To get to the next page, we need to extract values that are part of the `ORDER BY` clause from the last row. In this case, we just need the `id`, which is 5. Now we construct the query for the next page:
```sql
SELECT "issues".* FROM "issues" WHERE "issues"."id" > 5 ORDER BY "issues"."id" ASC LIMIT 5
```
Looking at the query execution plan, we can see that this query read only 5 rows (offset-based pagination would read 10 rows):
Offset pagination provides an easy way to request a specific page. We can edit the URL and modify the `page=` URL parameter. Keyset pagination cannot provide page numbers because the paging logic might depend on different columns.
Keyset pagination can only provide the next, previous, first, and last pages.
##### Complexity
Building queries when we order by a single column is very easy, however, things get more complex if tie-breaker or multi-column ordering is used. The complexity increases if the columns are nullable.
Example: ordering by `id` and `created_at` where `created_at` is nullable, query for getting the second page:
```sql
SELECT "issues".*
FROM "issues"
WHERE (("issues"."id" > 99
AND "issues"."created_at" = '2021-02-16 11:26:17.408466')
OR ("issues"."created_at" > '2021-02-16 11:26:17.408466')

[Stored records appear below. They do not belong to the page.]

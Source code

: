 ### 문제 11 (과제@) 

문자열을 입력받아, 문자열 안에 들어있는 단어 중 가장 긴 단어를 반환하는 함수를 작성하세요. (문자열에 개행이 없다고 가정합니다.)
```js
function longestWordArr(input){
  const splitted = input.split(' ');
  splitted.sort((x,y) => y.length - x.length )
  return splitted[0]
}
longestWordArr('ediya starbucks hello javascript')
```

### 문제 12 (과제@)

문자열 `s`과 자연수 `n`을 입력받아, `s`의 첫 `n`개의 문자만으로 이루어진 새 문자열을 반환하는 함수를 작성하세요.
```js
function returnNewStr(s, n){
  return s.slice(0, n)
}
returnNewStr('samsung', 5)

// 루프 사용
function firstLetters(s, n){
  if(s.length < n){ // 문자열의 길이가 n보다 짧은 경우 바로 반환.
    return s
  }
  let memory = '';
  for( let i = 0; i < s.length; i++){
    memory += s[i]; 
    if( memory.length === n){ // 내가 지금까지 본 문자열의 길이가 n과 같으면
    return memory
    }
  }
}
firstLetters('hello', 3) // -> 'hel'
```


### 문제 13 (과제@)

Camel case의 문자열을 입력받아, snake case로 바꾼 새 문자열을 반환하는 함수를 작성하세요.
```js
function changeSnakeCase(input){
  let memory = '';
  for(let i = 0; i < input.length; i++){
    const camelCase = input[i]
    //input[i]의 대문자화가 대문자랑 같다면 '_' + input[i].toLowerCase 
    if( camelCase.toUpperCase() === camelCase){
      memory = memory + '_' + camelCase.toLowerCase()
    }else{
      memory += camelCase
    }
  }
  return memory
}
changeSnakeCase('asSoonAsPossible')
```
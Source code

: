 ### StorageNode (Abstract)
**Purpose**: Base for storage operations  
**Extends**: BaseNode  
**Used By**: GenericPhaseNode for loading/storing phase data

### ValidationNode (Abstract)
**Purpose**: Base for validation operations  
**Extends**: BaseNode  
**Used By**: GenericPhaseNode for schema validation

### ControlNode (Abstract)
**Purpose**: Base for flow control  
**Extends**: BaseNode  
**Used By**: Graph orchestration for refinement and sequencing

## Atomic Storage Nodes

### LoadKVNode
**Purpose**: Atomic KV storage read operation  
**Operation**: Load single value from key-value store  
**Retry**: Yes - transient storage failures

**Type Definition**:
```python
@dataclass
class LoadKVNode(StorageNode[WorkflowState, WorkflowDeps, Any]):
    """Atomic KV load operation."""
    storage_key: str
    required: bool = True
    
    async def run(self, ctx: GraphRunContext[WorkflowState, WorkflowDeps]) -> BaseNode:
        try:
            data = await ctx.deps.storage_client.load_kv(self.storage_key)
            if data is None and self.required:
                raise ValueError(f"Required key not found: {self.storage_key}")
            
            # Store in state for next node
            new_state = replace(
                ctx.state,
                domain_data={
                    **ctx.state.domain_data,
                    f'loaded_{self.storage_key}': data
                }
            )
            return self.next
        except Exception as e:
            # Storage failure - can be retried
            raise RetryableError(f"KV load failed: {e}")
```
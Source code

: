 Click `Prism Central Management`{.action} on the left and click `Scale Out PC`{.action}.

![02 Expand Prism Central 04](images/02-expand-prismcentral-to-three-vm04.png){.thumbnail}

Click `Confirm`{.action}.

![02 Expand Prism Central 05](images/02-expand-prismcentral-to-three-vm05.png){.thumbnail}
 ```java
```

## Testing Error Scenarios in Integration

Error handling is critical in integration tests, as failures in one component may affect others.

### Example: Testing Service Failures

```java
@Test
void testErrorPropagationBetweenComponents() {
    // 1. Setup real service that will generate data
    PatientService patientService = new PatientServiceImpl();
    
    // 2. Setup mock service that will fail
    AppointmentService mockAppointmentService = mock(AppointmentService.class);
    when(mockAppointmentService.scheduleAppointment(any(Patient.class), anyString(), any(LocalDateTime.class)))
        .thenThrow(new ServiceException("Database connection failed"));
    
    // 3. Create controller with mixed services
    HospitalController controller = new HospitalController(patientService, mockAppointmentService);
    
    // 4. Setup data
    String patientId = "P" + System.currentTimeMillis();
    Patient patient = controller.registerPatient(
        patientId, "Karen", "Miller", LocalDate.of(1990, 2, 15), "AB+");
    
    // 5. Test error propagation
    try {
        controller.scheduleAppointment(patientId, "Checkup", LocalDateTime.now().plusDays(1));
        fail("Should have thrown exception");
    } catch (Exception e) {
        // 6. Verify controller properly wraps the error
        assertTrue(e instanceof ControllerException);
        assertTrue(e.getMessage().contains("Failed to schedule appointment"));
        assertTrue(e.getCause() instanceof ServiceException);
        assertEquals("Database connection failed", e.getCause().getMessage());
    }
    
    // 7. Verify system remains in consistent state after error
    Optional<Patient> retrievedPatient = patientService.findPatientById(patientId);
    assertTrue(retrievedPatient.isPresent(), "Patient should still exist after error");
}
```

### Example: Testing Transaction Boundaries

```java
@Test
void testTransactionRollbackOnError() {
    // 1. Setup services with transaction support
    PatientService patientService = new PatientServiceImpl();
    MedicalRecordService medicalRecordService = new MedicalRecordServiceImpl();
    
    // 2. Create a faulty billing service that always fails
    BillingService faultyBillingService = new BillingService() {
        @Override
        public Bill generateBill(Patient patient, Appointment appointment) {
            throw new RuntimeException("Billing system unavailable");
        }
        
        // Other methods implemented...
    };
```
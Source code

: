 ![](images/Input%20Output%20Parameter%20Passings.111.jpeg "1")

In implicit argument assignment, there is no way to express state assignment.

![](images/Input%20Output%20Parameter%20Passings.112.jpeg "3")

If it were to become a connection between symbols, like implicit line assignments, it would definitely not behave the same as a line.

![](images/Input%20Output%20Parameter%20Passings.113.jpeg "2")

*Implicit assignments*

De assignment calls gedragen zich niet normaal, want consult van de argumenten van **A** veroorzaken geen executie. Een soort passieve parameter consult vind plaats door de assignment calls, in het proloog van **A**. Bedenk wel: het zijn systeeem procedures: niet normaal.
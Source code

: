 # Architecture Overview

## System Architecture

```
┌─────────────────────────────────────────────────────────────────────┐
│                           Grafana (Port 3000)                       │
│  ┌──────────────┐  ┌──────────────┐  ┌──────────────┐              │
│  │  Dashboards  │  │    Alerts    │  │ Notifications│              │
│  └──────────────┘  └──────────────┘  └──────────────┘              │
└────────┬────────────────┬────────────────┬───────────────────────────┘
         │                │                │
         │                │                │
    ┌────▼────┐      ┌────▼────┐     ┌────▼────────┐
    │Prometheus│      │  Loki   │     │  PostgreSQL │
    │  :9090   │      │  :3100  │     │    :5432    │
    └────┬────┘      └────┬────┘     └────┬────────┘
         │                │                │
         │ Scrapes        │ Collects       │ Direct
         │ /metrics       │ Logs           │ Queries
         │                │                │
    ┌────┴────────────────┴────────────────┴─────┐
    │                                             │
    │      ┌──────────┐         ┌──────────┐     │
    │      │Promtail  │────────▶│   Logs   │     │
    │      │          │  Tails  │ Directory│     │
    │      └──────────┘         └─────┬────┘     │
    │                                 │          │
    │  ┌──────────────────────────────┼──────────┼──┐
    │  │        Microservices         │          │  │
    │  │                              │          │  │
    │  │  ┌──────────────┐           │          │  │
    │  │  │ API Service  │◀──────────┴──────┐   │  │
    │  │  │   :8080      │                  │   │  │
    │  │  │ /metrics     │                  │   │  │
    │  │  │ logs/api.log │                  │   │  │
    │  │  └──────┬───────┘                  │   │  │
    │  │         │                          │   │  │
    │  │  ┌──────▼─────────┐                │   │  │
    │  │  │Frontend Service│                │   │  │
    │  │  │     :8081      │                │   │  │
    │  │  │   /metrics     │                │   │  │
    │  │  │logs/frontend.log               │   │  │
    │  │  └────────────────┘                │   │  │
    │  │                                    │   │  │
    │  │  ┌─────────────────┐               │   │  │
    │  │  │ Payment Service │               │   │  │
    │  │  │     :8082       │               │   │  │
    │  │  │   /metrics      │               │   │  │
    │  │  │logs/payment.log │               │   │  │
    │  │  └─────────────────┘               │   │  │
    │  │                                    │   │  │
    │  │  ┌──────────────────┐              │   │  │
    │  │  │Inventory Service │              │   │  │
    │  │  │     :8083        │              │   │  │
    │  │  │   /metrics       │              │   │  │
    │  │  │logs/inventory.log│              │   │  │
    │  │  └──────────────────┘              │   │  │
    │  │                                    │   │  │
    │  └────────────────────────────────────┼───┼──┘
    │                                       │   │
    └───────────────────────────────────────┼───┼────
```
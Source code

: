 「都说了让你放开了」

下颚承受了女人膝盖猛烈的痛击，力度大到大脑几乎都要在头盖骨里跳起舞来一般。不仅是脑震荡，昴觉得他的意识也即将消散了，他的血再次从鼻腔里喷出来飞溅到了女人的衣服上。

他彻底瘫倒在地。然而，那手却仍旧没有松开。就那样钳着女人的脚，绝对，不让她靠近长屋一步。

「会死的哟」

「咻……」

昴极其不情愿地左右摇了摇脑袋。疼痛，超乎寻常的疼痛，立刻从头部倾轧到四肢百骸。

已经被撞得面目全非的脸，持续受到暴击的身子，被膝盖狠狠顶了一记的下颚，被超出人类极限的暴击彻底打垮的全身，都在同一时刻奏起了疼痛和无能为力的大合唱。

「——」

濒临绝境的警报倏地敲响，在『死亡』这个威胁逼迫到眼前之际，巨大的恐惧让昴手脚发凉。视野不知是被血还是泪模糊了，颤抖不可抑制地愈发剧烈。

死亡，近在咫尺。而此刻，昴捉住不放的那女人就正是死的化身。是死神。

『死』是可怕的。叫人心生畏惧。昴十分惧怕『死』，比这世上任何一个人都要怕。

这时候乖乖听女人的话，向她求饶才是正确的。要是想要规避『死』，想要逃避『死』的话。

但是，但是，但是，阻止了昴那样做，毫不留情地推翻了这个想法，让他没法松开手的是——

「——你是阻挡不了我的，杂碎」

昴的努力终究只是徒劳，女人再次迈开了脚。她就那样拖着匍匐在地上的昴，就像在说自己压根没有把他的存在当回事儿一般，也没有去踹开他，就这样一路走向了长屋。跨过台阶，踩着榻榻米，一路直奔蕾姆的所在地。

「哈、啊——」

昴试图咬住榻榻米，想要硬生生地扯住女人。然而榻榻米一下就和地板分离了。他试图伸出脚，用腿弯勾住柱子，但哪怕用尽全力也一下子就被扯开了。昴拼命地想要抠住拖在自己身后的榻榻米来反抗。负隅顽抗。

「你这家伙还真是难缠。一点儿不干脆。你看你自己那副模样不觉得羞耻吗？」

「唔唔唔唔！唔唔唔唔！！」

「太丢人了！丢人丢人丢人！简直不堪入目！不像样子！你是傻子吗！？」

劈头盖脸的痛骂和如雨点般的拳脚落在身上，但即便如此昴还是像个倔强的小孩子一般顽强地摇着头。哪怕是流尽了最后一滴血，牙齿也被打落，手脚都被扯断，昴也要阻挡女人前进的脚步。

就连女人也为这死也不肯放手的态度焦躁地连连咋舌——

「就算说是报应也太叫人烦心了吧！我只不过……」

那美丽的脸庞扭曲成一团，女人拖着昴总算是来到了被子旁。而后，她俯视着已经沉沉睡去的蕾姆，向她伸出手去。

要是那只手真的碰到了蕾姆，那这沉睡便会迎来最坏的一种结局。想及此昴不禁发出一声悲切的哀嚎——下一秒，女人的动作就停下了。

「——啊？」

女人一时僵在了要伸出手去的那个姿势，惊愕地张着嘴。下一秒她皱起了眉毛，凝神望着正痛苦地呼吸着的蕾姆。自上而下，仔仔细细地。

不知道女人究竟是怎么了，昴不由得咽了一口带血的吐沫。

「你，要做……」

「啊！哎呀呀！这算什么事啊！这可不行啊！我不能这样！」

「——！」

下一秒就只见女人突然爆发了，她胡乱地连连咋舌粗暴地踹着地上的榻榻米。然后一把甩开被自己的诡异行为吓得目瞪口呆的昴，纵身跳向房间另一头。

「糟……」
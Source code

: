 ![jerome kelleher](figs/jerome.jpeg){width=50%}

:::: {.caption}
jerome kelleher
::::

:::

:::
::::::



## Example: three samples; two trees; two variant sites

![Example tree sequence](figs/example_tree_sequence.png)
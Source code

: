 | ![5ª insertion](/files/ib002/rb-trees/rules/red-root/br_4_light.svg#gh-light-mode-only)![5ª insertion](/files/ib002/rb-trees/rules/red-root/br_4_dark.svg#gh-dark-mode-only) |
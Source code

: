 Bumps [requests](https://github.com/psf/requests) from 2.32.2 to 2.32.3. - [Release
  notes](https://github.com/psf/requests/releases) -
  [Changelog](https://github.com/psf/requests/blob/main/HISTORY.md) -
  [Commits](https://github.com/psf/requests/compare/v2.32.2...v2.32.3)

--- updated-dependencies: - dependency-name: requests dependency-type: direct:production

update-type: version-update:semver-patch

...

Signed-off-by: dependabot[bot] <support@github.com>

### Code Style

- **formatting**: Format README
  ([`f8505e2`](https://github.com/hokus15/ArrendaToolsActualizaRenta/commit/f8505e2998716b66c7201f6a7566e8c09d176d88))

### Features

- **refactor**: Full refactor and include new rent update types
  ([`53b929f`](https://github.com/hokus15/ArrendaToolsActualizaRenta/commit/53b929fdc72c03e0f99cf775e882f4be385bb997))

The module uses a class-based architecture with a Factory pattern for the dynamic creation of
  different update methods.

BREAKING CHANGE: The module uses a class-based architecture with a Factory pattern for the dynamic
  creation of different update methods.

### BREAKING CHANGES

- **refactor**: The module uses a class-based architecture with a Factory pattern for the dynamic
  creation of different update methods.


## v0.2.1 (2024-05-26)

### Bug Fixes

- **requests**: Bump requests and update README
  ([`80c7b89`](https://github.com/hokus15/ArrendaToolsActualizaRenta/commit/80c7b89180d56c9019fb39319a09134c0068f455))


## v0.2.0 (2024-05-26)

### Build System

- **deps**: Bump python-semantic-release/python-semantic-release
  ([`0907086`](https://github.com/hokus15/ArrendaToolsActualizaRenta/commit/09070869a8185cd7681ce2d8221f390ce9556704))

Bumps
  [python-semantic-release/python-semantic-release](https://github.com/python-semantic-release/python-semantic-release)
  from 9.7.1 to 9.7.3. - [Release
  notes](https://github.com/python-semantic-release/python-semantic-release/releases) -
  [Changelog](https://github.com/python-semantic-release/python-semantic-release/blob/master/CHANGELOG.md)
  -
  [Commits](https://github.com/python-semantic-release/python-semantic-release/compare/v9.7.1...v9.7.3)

OR ("issues"."created_at" IS NULL))
ORDER BY "issues"."created_at" DESC NULLS LAST, "issues"."id" DESC
A generic keyset pagination library is available within the GitLab project which can most of the cases easily replace the existing, Kaminari based pagination with significant performance improvements when dealing with large datasets.
Keyset pagination provides stable performance regardless of the number of pages we moved forward. To achieve this performance, the paginated query needs an index that covers all the columns in the `ORDER BY` clause, similarly to the offset pagination.